# Nervous Rescue



## HarlowsMom (Feb 5, 2011)

I just brought my rescue home on sunday (jan 30th). She's a boxer/staffordshire terrier mix. She's very lethargic. She hardly eats or drinks unless I sit at her bowl with her, then she'll eat a bit and at any noise jump up and look around. She walks well on a leash, and loves to go on walks... but she won't do her business without a walk. I've been taking her twice a day on a sevral block walk... but at 9 am and 6 pm. I try and take her to see if she has to potty before bed, but she won't go without a long walk. She's shivering a lot... it is VERY cold out right now, but the house is a comfortable temp. Tonight she followed me in the bed room when i grabbed something, but didnt want to come back out and sit with us. When she finally did come out of the bed room, she sat in the front room not wanting to come in the living room. 
Is this all just normal anxiety? 
The only things I know about her background are that she's 2 years old, she's house trained so she must have had a home and by her demeanor she was probally abused then she was on the streets from 1-3 months. Taken in by Metroplex mutts, lived with a foster dad where she was left alone most of the day but walked twice a day.
I know its been less than a week, I just wondered if anybody had some insight!


----------



## BmoreBruno (Jan 19, 2011)

I just made a post today in the general dog forum called "Rejected from obedience training class!" about some issues I have been having with my shy rescue. Some good resources that a trainer gave me were "Help For Your Fearful Dog" by Nicole Wilde and the website http://fearfuldogs.com/. 

Also, have you brought her to the vet yet? When I got my dog from a rescue I didn't know that he had kennel cough, worms and some parasite called giardia. Once he was well, he started to be less lethargic and more interested in exploring, though he's definitely still shy and it sounds like your little guy will be too. 

Good luck!


----------



## Chipsmom (Mar 3, 2011)

HarlowsMom said:


> I just brought my rescue home on sunday (jan 30th). She's a boxer/staffordshire terrier mix. She's very lethargic. She hardly eats or drinks unless I sit at her bowl with her, then she'll eat a bit and at any noise jump up and look around. She walks well on a leash, and loves to go on walks... but she won't do her business without a walk. I've been taking her twice a day on a sevral block walk... but at 9 am and 6 pm. I try and take her to see if she has to potty before bed, but she won't go without a long walk. She's shivering a lot... it is VERY cold out right now, but the house is a comfortable temp. Tonight she followed me in the bed room when i grabbed something, but didnt want to come back out and sit with us. When she finally did come out of the bed room, she sat in the front room not wanting to come in the living room.
> Is this all just normal anxiety?
> The only things I know about her background are that she's 2 years old, she's house trained so she must have had a home and by her demeanor she was probally abused then she was on the streets from 1-3 months. Taken in by Metroplex mutts, lived with a foster dad where she was left alone most of the day but walked twice a day.
> I know its been less than a week, I just wondered if anybody had some insight!

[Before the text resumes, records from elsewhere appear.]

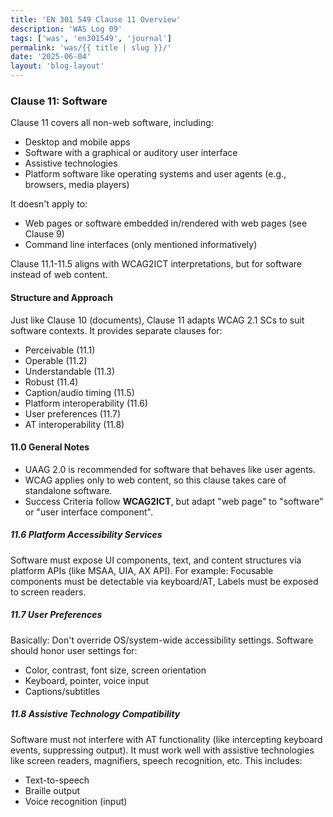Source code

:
 ```yaml
---
title: 'EN 301 549 Clause 11 Overview'
description: 'WAS Log 09'
tags: ['was', 'en301549', 'journal']
permalink: 'was/{{ title | slug }}/'
date: '2025-06-04'
layout: 'blog-layout'
---
```


<div class="blog">
  <h3>Clause 11: Software</h3>
  <p>Clause 11 covers all non-web software, including:</p>
  <ul>
    <li>Desktop and mobile apps</li>
    <li>Software with a graphical or auditory user interface</li>
    <li>Assistive technologies</li>
    <li>Platform software like operating systems and user agents (e.g., browsers, media players)</li>
  </ul>
  <p>It doesn't apply to:</p>
  <ul>
    <li>Web pages or software embedded in/rendered with web pages (see Clause 9)</li>
    <li>Command line interfaces (only mentioned informatively)</li>
  </ul>
  <p>Clause 11.1-11.5 aligns with WCAG2ICT interpretations, but for software instead of web content.</p>

  <h4>Structure and Approach</h4>
  <p>Just like Clause 10 (documents), Clause 11 adapts WCAG 2.1 SCs to suit software contexts. It provides separate
    clauses
    for:</p>
  <ul>
    <li>Perceivable (11.1)</li>
    <li>Operable (11.2)</li>
    <li>Understandable (11.3)</li>
    <li>Robust (11.4)</li>
    <li>Caption/audio timing (11.5)</li>
    <li>Platform interoperability (11.6)</li>
    <li>User preferences (11.7)</li>
    <li>AT interoperability (11.8)</li>
  </ul>

  <h4>11.0 General Notes</h4>
  <ul>
    <li>UAAG 2.0 is recommended for software that behaves like user agents.</li>
    <li>WCAG applies only to web content, so this clause takes care of standalone software.</li>
    <li>Success Criteria follow <strong>WCAG2ICT</strong>, but adapt "web page" to "software" or "user interface
      component".</li>
  </ul>

  <h5>11.6 Platform Accessibility Services</h5>
  <p>Software must expose UI components, text, and content structures via platform APIs (like MSAA, UIA, AX API). For
    example: Focusable components must be detectable via keyboard/AT, Labels must be exposed to screen readers.</p>
  <h5>11.7 User Preferences</h5>
  <p>Basically: Don't override OS/system-wide accessibility settings. Software should honor user settings for:</p>
  <ul>
    <li>Color, contrast, font size, screen orientation</li>
    <li>Keyboard, pointer, voice input</li>
    <li>Captions/subtitles</li>
  </ul>

  <h5>11.8 Assistive Technology Compatibility</h5>
  <p>Software must not interfere with AT functionality (like intercepting keyboard events, suppressing output). It
    must work well with assistive technologies like screen readers, magnifiers, speech recognition, etc. This
    includes:</p>
  <ul>
    <li>Text-to-speech</li>
    <li>Braille output</li>
    <li>Voice recognition (input)</li>
  </ul>

</div>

When I first fostered my rescue dog, she seemed a bit lethargic. I thought she was a bit depressed. It took about a month for her to come around to a happier temperament. It took about 6 months for us to bond. She's been here a year now, and is very comfortable in my house and is quite attached to me. Give the dog some time to adjust. Give love and attention. Maybe try to teach the dog a simple behavior or trick to speed up the bonding process. 

Just suggestions....
Good luck!


----------



## mongrelmomma (Mar 18, 2011)

This is normal. It happened with every single one of my rescue dogs with the exception of the last two. They were starving constantly and didn't want to stop eating, lol!

Lethargy and lack of appetite is very normal for the first week or so in a new home. Keep in mind she was first abused, which was extremely traumatic and probably affected her view of humans, then left to fend for herself without a clue as to how to do it, then finally taken into a home. Keep in mind dogs don't know if the place their in is a foster home or not. She got used to the schedule and then was suddenly moved to your place. She has no reason to trust you...it's something that must be built. Give her a lot of TLC and spend as much time with her as possible. I'd refrain from walks and socializing for now. Let her settle, realize you're her human, and then show her every aspect of what it's like to have a normal life.

I also agree with Chipsmom. Training is THE number one way to cement a bond. Don't do anything to complicated or anything requiring a lot of correction for now, but teach simple things like sit and down. Remember to shower her with praise and cookies when she does this. She'll want to do it all the time for you! 

Good luck!


----------



## Jennifer.Estep (Mar 18, 2011)

I rescued a pit bull a few years ago. She was tragically abused and near death when I got her. What you're describing is very familiar to me as her actions resembled those of your rescue dog. Give her time, she probably just needs to adjust. However, if she stops eating or begins to exhibit signs of illness such as diarrhea take her to the vet to get checked out.


----------